## [PROVIDED INFORMATION]
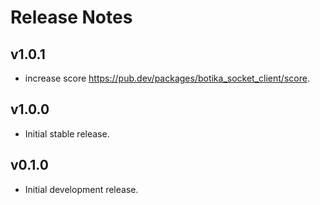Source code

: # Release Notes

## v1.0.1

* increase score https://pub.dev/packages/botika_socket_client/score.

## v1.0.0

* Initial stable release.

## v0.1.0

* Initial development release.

...

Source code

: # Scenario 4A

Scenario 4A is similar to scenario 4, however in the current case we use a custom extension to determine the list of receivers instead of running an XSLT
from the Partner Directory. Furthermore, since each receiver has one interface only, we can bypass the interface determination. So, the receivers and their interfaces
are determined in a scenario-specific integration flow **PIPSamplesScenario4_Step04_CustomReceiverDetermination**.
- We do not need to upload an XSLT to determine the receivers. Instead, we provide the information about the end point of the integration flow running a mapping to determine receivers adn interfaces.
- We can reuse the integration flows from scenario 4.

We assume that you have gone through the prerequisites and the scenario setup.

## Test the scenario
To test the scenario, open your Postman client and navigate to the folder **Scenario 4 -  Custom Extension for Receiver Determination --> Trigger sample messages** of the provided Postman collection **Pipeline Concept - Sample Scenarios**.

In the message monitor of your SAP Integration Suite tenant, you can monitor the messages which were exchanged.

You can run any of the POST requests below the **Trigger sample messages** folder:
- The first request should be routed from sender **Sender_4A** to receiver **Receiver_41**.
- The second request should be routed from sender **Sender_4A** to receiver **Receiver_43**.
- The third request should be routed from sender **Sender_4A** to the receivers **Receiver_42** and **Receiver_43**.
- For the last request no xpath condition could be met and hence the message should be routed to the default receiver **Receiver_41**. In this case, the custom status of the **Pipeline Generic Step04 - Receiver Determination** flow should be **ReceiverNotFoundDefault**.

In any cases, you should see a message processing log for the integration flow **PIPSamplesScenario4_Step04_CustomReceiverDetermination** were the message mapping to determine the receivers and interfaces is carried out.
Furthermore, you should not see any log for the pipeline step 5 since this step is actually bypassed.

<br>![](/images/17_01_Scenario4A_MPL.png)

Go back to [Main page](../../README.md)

## [TASK GOAL]
Counting lines with the word "this" in the listing, state the resulting number and nothing else.

## [TASK SOLUTION]
2